AIM OF THE TASK: Leave out the pictures and reproduce all of the data exactly.

-------------------------

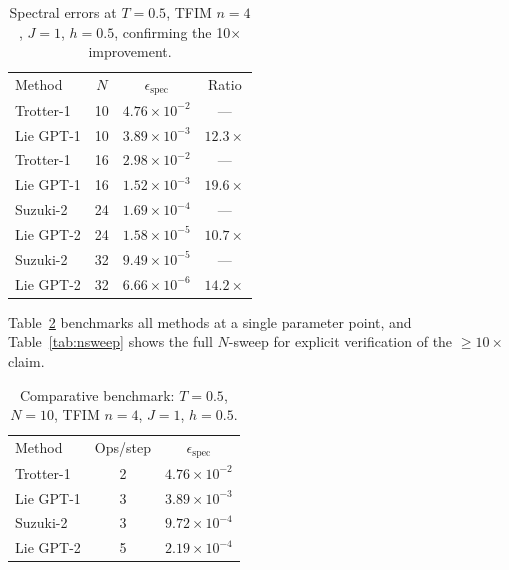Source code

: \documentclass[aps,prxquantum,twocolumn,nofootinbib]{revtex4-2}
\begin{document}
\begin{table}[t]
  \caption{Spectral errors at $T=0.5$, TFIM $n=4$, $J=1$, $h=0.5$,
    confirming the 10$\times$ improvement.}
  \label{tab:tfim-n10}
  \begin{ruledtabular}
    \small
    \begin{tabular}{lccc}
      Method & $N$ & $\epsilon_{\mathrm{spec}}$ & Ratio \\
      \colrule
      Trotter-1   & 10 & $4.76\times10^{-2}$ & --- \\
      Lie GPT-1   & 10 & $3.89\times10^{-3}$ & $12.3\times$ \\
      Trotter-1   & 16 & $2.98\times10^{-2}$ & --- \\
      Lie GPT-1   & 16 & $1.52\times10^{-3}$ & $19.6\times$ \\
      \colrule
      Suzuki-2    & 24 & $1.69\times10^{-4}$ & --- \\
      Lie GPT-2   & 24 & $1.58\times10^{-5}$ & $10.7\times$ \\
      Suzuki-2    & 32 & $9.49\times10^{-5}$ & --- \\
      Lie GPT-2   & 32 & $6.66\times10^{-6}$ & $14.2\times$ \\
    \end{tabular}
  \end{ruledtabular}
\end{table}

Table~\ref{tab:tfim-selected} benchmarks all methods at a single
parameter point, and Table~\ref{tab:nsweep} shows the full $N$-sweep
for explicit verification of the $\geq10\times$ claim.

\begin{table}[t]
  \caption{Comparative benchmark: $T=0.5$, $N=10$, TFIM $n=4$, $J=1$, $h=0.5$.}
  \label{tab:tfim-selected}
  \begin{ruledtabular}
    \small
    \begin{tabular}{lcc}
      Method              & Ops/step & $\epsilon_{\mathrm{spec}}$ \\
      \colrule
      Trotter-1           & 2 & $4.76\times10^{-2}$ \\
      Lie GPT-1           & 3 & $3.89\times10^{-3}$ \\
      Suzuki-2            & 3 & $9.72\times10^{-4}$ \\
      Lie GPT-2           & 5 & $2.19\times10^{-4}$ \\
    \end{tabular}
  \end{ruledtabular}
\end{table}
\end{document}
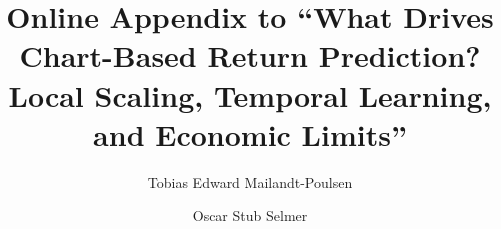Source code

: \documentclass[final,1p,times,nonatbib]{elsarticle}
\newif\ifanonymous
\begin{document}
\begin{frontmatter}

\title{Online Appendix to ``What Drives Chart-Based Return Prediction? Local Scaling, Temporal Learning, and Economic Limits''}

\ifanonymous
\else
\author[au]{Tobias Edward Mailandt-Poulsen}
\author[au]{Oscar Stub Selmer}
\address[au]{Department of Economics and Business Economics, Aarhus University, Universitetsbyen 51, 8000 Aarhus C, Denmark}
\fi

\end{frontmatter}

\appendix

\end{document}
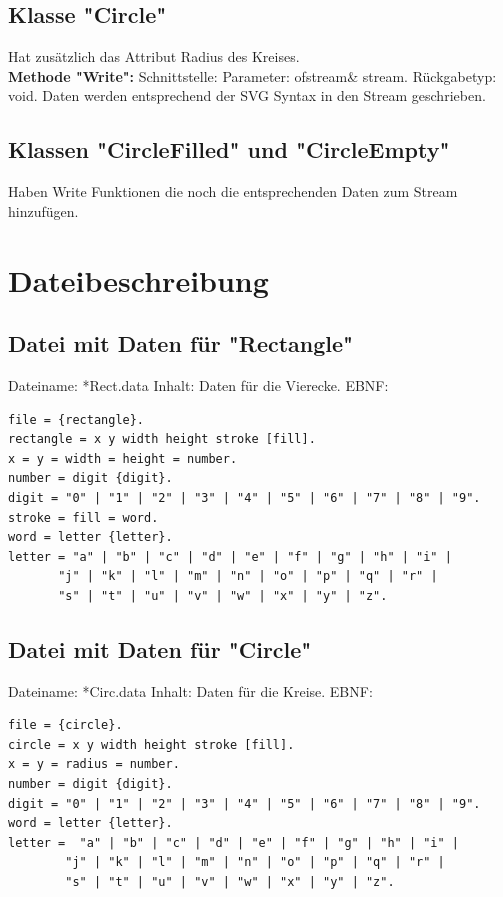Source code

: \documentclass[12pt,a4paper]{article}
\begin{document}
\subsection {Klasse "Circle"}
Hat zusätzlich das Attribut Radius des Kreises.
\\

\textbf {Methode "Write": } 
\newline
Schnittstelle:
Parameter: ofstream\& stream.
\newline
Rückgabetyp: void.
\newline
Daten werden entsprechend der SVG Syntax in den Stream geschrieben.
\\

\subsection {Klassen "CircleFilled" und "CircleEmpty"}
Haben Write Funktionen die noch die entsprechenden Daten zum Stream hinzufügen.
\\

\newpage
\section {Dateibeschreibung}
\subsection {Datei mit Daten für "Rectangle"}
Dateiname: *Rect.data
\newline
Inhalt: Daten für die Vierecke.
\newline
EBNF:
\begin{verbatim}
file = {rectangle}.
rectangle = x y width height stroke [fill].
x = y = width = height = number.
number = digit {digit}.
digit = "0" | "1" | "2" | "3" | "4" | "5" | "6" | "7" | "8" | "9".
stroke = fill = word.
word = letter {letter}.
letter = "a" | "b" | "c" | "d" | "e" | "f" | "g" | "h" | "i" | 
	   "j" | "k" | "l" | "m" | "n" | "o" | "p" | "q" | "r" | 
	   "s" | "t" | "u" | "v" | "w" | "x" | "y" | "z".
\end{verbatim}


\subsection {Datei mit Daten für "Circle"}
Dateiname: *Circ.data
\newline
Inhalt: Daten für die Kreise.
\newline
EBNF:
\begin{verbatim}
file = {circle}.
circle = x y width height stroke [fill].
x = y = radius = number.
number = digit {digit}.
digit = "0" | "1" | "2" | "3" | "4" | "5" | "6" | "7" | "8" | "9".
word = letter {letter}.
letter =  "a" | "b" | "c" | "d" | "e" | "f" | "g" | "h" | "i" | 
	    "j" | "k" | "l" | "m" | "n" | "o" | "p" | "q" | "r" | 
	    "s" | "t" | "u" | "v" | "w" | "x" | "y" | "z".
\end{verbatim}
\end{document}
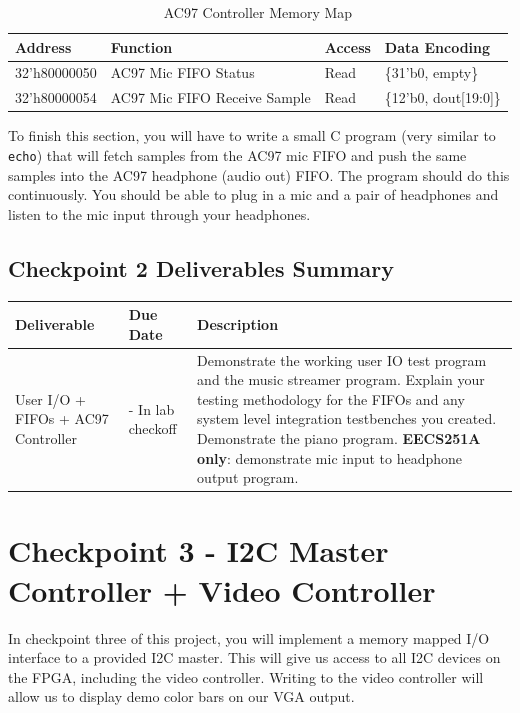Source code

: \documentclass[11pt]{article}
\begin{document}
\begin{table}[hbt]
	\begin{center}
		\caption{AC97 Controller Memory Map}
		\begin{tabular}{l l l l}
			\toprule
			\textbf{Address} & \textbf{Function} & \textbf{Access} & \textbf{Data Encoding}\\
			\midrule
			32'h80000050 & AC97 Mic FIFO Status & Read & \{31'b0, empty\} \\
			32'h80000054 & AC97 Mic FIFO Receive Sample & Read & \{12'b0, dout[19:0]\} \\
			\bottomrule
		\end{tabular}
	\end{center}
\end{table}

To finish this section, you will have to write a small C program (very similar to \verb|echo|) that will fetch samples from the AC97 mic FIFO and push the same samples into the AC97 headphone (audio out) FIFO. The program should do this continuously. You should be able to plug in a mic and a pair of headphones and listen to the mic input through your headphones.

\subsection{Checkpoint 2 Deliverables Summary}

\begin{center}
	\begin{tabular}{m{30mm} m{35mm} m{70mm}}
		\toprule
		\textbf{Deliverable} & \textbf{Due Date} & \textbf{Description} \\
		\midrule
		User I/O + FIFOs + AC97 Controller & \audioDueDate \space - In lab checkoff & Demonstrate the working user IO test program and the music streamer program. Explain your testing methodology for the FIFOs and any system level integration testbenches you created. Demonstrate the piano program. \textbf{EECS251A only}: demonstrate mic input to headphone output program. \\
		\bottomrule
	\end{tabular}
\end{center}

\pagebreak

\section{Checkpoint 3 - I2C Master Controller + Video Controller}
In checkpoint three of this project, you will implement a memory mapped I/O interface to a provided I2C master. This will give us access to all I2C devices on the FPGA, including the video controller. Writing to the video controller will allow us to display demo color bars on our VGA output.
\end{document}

-------------------------

ANSWER SECTION:
Source code

: \documentclass[aps,prxquantum,twocolumn,nofootinbib]{revtex4-2}
\begin{document}
\begin{table}[t]
  \caption{Spectral errors at $T=0.5$, TFIM $n=4$, $J=1$, $h=0.5$,
    confirming the 10$\times$ improvement.}
  \label{tab:tfim-n10}
  \begin{ruledtabular}
    \small
    \begin{tabular}{lccc}
      Method & $N$ & $\epsilon_{\mathrm{spec}}$ & Ratio \\
      \colrule
      Trotter-1   & 10 & $4.76\times10^{-2}$ & --- \\
      Lie GPT-1   & 10 & $3.89\times10^{-3}$ & $12.3\times$ \\
      Trotter-1   & 16 & $2.98\times10^{-2}$ & --- \\
      Lie GPT-1   & 16 & $1.52\times10^{-3}$ & $19.6\times$ \\
      \colrule
      Suzuki-2    & 24 & $1.69\times10^{-4}$ & --- \\
      Lie GPT-2   & 24 & $1.58\times10^{-5}$ & $10.7\times$ \\
      Suzuki-2    & 32 & $9.49\times10^{-5}$ & --- \\
      Lie GPT-2   & 32 & $6.66\times10^{-6}$ & $14.2\times$ \\
    \end{tabular}
  \end{ruledtabular}
\end{table}

Table~\ref{tab:tfim-selected} benchmarks all methods at a single
parameter point, and Table~\ref{tab:nsweep} shows the full $N$-sweep
for explicit verification of the $\geq10\times$ claim.

\begin{table}[t]
  \caption{Comparative benchmark: $T=0.5$, $N=10$, TFIM $n=4$, $J=1$, $h=0.5$.}
  \label{tab:tfim-selected}
  \begin{ruledtabular}
    \small
    \begin{tabular}{lcc}
      Method              & Ops/step & $\epsilon_{\mathrm{spec}}$ \\
      \colrule
      Trotter-1           & 2 & $4.76\times10^{-2}$ \\
      Lie GPT-1           & 3 & $3.89\times10^{-3}$ \\
      Suzuki-2            & 3 & $9.72\times10^{-4}$ \\
      Lie GPT-2           & 5 & $2.19\times10^{-4}$ \\
    \end{tabular}
  \end{ruledtabular}
\end{table}
\end{document}
Source code

: \documentclass[final,1p,times,nonatbib]{elsarticle}
\newif\ifanonymous
\begin{document}
\begin{frontmatter}

\title{Online Appendix to ``What Drives Chart-Based Return Prediction? Local Scaling, Temporal Learning, and Economic Limits''}

\ifanonymous
\else
\author[au]{Tobias Edward Mailandt-Poulsen}
\author[au]{Oscar Stub Selmer}
\address[au]{Department of Economics and Business Economics, Aarhus University, Universitetsbyen 51, 8000 Aarhus C, Denmark}
\fi

\end{frontmatter}

\appendix

\end{document}
Source code

: \documentclass[12pt,a4paper]{article}
\begin{document}
\subsection {Klasse "Circle"}
Hat zusätzlich das Attribut Radius des Kreises.
\\

\textbf {Methode "Write": } 
\newline
Schnittstelle:
Parameter: ofstream\& stream.
\newline
Rückgabetyp: void.
\newline
Daten werden entsprechend der SVG Syntax in den Stream geschrieben.
\\

\subsection {Klassen "CircleFilled" und "CircleEmpty"}
Haben Write Funktionen die noch die entsprechenden Daten zum Stream hinzufügen.
\\

\newpage
\section {Dateibeschreibung}
\subsection {Datei mit Daten für "Rectangle"}
Dateiname: *Rect.data
\newline
Inhalt: Daten für die Vierecke.
\newline
EBNF:
\begin{verbatim}
file = {rectangle}.
rectangle = x y width height stroke [fill].
x = y = width = height = number.
number = digit {digit}.
digit = "0" | "1" | "2" | "3" | "4" | "5" | "6" | "7" | "8" | "9".
stroke = fill = word.
word = letter {letter}.
letter = "a" | "b" | "c" | "d" | "e" | "f" | "g" | "h" | "i" | 
	   "j" | "k" | "l" | "m" | "n" | "o" | "p" | "q" | "r" | 
	   "s" | "t" | "u" | "v" | "w" | "x" | "y" | "z".
\end{verbatim}


\subsection {Datei mit Daten für "Circle"}
Dateiname: *Circ.data
\newline
Inhalt: Daten für die Kreise.
\newline
EBNF:
\begin{verbatim}
file = {circle}.
circle = x y width height stroke [fill].
x = y = radius = number.
number = digit {digit}.
digit = "0" | "1" | "2" | "3" | "4" | "5" | "6" | "7" | "8" | "9".
word = letter {letter}.
letter =  "a" | "b" | "c" | "d" | "e" | "f" | "g" | "h" | "i" | 
	    "j" | "k" | "l" | "m" | "n" | "o" | "p" | "q" | "r" | 
	    "s" | "t" | "u" | "v" | "w" | "x" | "y" | "z".
\end{verbatim}
\end{document}
Source code

: \documentclass[11pt]{article}
\begin{document}
\begin{table}[hbt]
	\begin{center}
		\caption{AC97 Controller Memory Map}
		\begin{tabular}{l l l l}
			\toprule
			\textbf{Address} & \textbf{Function} & \textbf{Access} & \textbf{Data Encoding}\\
			\midrule
			32'h80000050 & AC97 Mic FIFO Status & Read & \{31'b0, empty\} \\
			32'h80000054 & AC97 Mic FIFO Receive Sample & Read & \{12'b0, dout[19:0]\} \\
			\bottomrule
		\end{tabular}
	\end{center}
\end{table}

To finish this section, you will have to write a small C program (very similar to \verb|echo|) that will fetch samples from the AC97 mic FIFO and push the same samples into the AC97 headphone (audio out) FIFO. The program should do this continuously. You should be able to plug in a mic and a pair of headphones and listen to the mic input through your headphones.

\subsection{Checkpoint 2 Deliverables Summary}

\begin{center}
	\begin{tabular}{m{30mm} m{35mm} m{70mm}}
		\toprule
		\textbf{Deliverable} & \textbf{Due Date} & \textbf{Description} \\
		\midrule
		User I/O + FIFOs + AC97 Controller & \audioDueDate \space - In lab checkoff & Demonstrate the working user IO test program and the music streamer program. Explain your testing methodology for the FIFOs and any system level integration testbenches you created. Demonstrate the piano program. \textbf{EECS251A only}: demonstrate mic input to headphone output program. \\
		\bottomrule
	\end{tabular}
\end{center}

\pagebreak

\section{Checkpoint 3 - I2C Master Controller + Video Controller}
In checkpoint three of this project, you will implement a memory mapped I/O interface to a provided I2C master. This will give us access to all I2C devices on the FPGA, including the video controller. Writing to the video controller will allow us to display demo color bars on our VGA output.
\end{document}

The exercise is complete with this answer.